- The records:
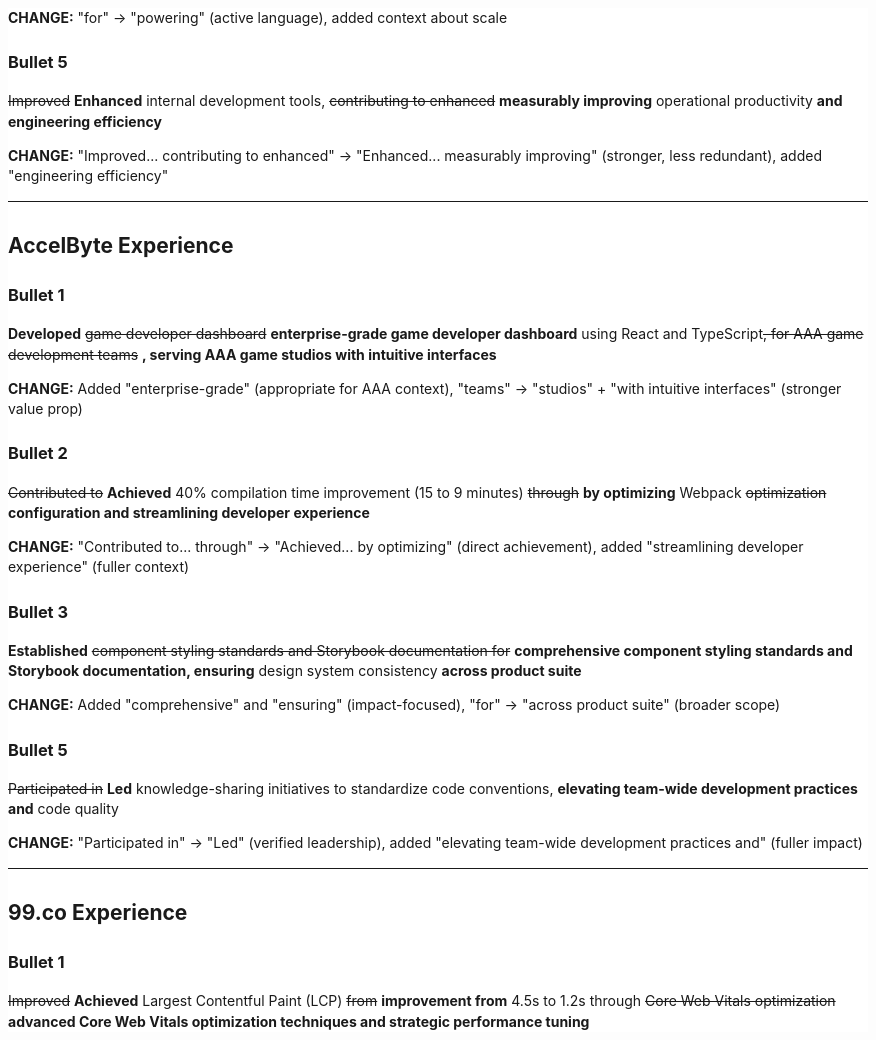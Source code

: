**CHANGE:** "for" → "powering" (active language), added context about scale

### Bullet 5
~~Improved~~ **Enhanced** internal development tools, ~~contributing to enhanced~~ **measurably improving** operational productivity **and engineering efficiency**

**CHANGE:** "Improved... contributing to enhanced" → "Enhanced... measurably improving" (stronger, less redundant), added "engineering efficiency"

---

## AccelByte Experience

### Bullet 1
**Developed** ~~game developer dashboard~~ **enterprise-grade game developer dashboard** using React and TypeScript~~, for AAA game development teams~~ **, serving AAA game studios with intuitive interfaces**

**CHANGE:** Added "enterprise-grade" (appropriate for AAA context), "teams" → "studios" + "with intuitive interfaces" (stronger value prop)

### Bullet 2
~~Contributed to~~ **Achieved** 40% compilation time improvement (15 to 9 minutes) ~~through~~ **by optimizing** Webpack ~~optimization~~ **configuration and streamlining developer experience**

**CHANGE:** "Contributed to... through" → "Achieved... by optimizing" (direct achievement), added "streamlining developer experience" (fuller context)

### Bullet 3
**Established** ~~component styling standards and Storybook documentation for~~ **comprehensive component styling standards and Storybook documentation, ensuring** design system consistency **across product suite**

**CHANGE:** Added "comprehensive" and "ensuring" (impact-focused), "for" → "across product suite" (broader scope)

### Bullet 5
~~Participated in~~ **Led** knowledge-sharing initiatives to standardize code conventions, **elevating team-wide development practices and** code quality

**CHANGE:** "Participated in" → "Led" (verified leadership), added "elevating team-wide development practices and" (fuller impact)

---

## 99.co Experience

### Bullet 1
~~Improved~~ **Achieved** Largest Contentful Paint (LCP) ~~from~~ **improvement from** 4.5s to 1.2s through ~~Core Web Vitals optimization~~ **advanced Core Web Vitals optimization techniques and strategic performance tuning**

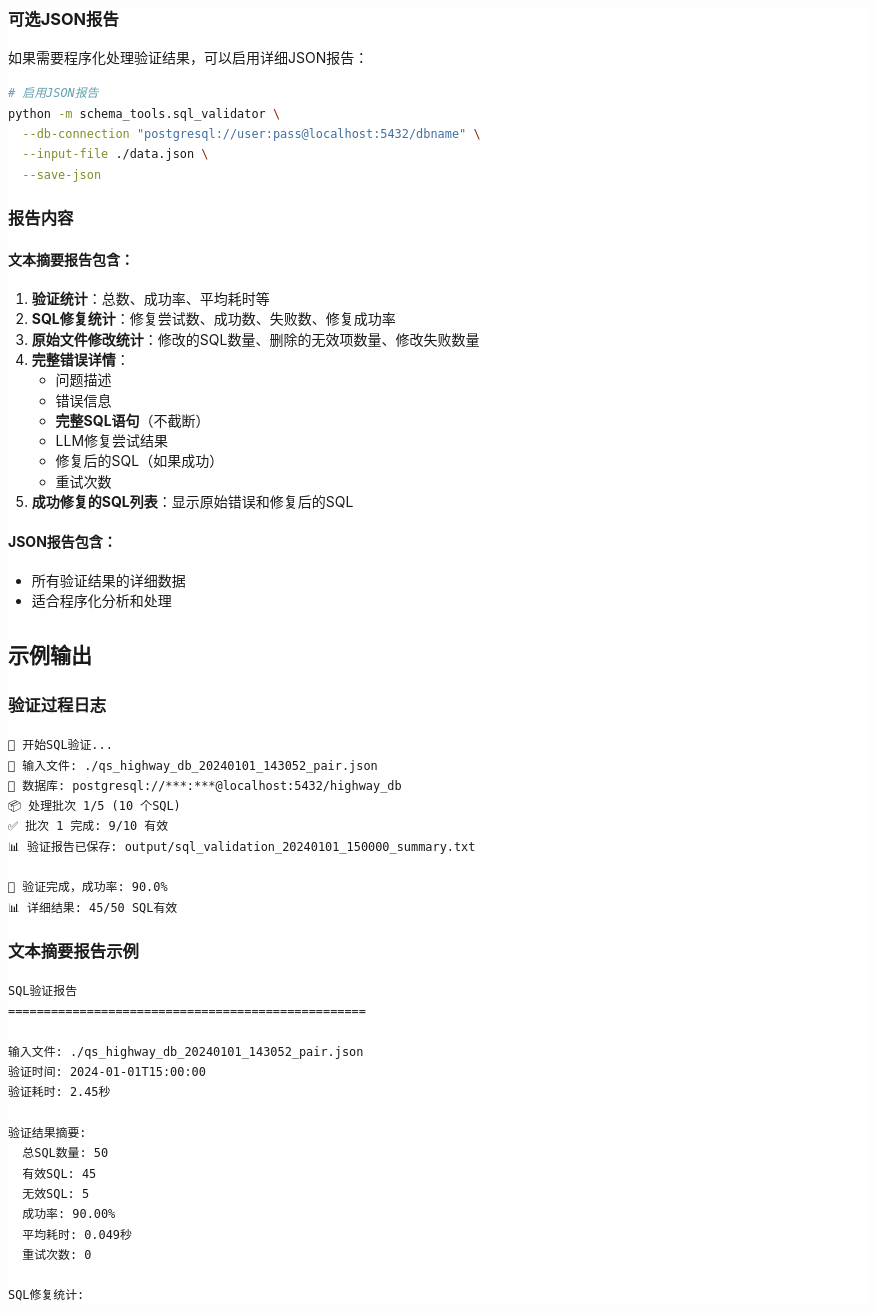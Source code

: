 ### 可选JSON报告
如果需要程序化处理验证结果，可以启用详细JSON报告：

```bash
# 启用JSON报告
python -m schema_tools.sql_validator \
  --db-connection "postgresql://user:pass@localhost:5432/dbname" \
  --input-file ./data.json \
  --save-json
```

### 报告内容

#### 文本摘要报告包含：
1. **验证统计**：总数、成功率、平均耗时等
2. **SQL修复统计**：修复尝试数、成功数、失败数、修复成功率
3. **原始文件修改统计**：修改的SQL数量、删除的无效项数量、修改失败数量
4. **完整错误详情**：
   - 问题描述
   - 错误信息
   - **完整SQL语句**（不截断）
   - LLM修复尝试结果
   - 修复后的SQL（如果成功）
   - 重试次数
5. **成功修复的SQL列表**：显示原始错误和修复后的SQL

#### JSON报告包含：
- 所有验证结果的详细数据
- 适合程序化分析和处理

## 示例输出

### 验证过程日志
```
🚀 开始SQL验证...
📁 输入文件: ./qs_highway_db_20240101_143052_pair.json
🔗 数据库: postgresql://***:***@localhost:5432/highway_db
📦 处理批次 1/5 (10 个SQL)
✅ 批次 1 完成: 9/10 有效
📊 验证报告已保存: output/sql_validation_20240101_150000_summary.txt

🎉 验证完成，成功率: 90.0%
📊 详细结果: 45/50 SQL有效
```

### 文本摘要报告示例
```
SQL验证报告
==================================================

输入文件: ./qs_highway_db_20240101_143052_pair.json
验证时间: 2024-01-01T15:00:00
验证耗时: 2.45秒

验证结果摘要:
  总SQL数量: 50
  有效SQL: 45
  无效SQL: 5
  成功率: 90.00%
  平均耗时: 0.049秒
  重试次数: 0

SQL修复统计:
```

- Your assignment: Please print all the data above word for word. Pictures should not appear in the copy.

- Written response:
Source code

:**CHANGE:** "for" → "powering" (active language), added context about scale

### Bullet 5
~~Improved~~ **Enhanced** internal development tools, ~~contributing to enhanced~~ **measurably improving** operational productivity **and engineering efficiency**

**CHANGE:** "Improved... contributing to enhanced" → "Enhanced... measurably improving" (stronger, less redundant), added "engineering efficiency"

---

## AccelByte Experience

### Bullet 1
**Developed** ~~game developer dashboard~~ **enterprise-grade game developer dashboard** using React and TypeScript~~, for AAA game development teams~~ **, serving AAA game studios with intuitive interfaces**

**CHANGE:** Added "enterprise-grade" (appropriate for AAA context), "teams" → "studios" + "with intuitive interfaces" (stronger value prop)

### Bullet 2
~~Contributed to~~ **Achieved** 40% compilation time improvement (15 to 9 minutes) ~~through~~ **by optimizing** Webpack ~~optimization~~ **configuration and streamlining developer experience**

**CHANGE:** "Contributed to... through" → "Achieved... by optimizing" (direct achievement), added "streamlining developer experience" (fuller context)

### Bullet 3
**Established** ~~component styling standards and Storybook documentation for~~ **comprehensive component styling standards and Storybook documentation, ensuring** design system consistency **across product suite**

**CHANGE:** Added "comprehensive" and "ensuring" (impact-focused), "for" → "across product suite" (broader scope)

### Bullet 5
~~Participated in~~ **Led** knowledge-sharing initiatives to standardize code conventions, **elevating team-wide development practices and** code quality

**CHANGE:** "Participated in" → "Led" (verified leadership), added "elevating team-wide development practices and" (fuller impact)

---

## 99.co Experience

### Bullet 1
~~Improved~~ **Achieved** Largest Contentful Paint (LCP) ~~from~~ **improvement from** 4.5s to 1.2s through ~~Core Web Vitals optimization~~ **advanced Core Web Vitals optimization techniques and strategic performance tuning**

Source code

: ### 可选JSON报告
如果需要程序化处理验证结果，可以启用详细JSON报告：

```bash
# 启用JSON报告
python -m schema_tools.sql_validator \
  --db-connection "postgresql://user:pass@localhost:5432/dbname" \
  --input-file ./data.json \
  --save-json
```

### 报告内容

#### 文本摘要报告包含：
1. **验证统计**：总数、成功率、平均耗时等
2. **SQL修复统计**：修复尝试数、成功数、失败数、修复成功率
3. **原始文件修改统计**：修改的SQL数量、删除的无效项数量、修改失败数量
4. **完整错误详情**：
   - 问题描述
   - 错误信息
   - **完整SQL语句**（不截断）
   - LLM修复尝试结果
   - 修复后的SQL（如果成功）
   - 重试次数
5. **成功修复的SQL列表**：显示原始错误和修复后的SQL

#### JSON报告包含：
- 所有验证结果的详细数据
- 适合程序化分析和处理

## 示例输出

### 验证过程日志
```
🚀 开始SQL验证...
📁 输入文件: ./qs_highway_db_20240101_143052_pair.json
🔗 数据库: postgresql://***:***@localhost:5432/highway_db
📦 处理批次 1/5 (10 个SQL)
✅ 批次 1 完成: 9/10 有效
📊 验证报告已保存: output/sql_validation_20240101_150000_summary.txt

🎉 验证完成，成功率: 90.0%
📊 详细结果: 45/50 SQL有效
```

### 文本摘要报告示例
```
SQL验证报告
==================================================

输入文件: ./qs_highway_db_20240101_143052_pair.json
验证时间: 2024-01-01T15:00:00
验证耗时: 2.45秒

验证结果摘要:
  总SQL数量: 50
  有效SQL: 45
  无效SQL: 5
  成功率: 90.00%
  平均耗时: 0.049秒
  重试次数: 0

SQL修复统计:
```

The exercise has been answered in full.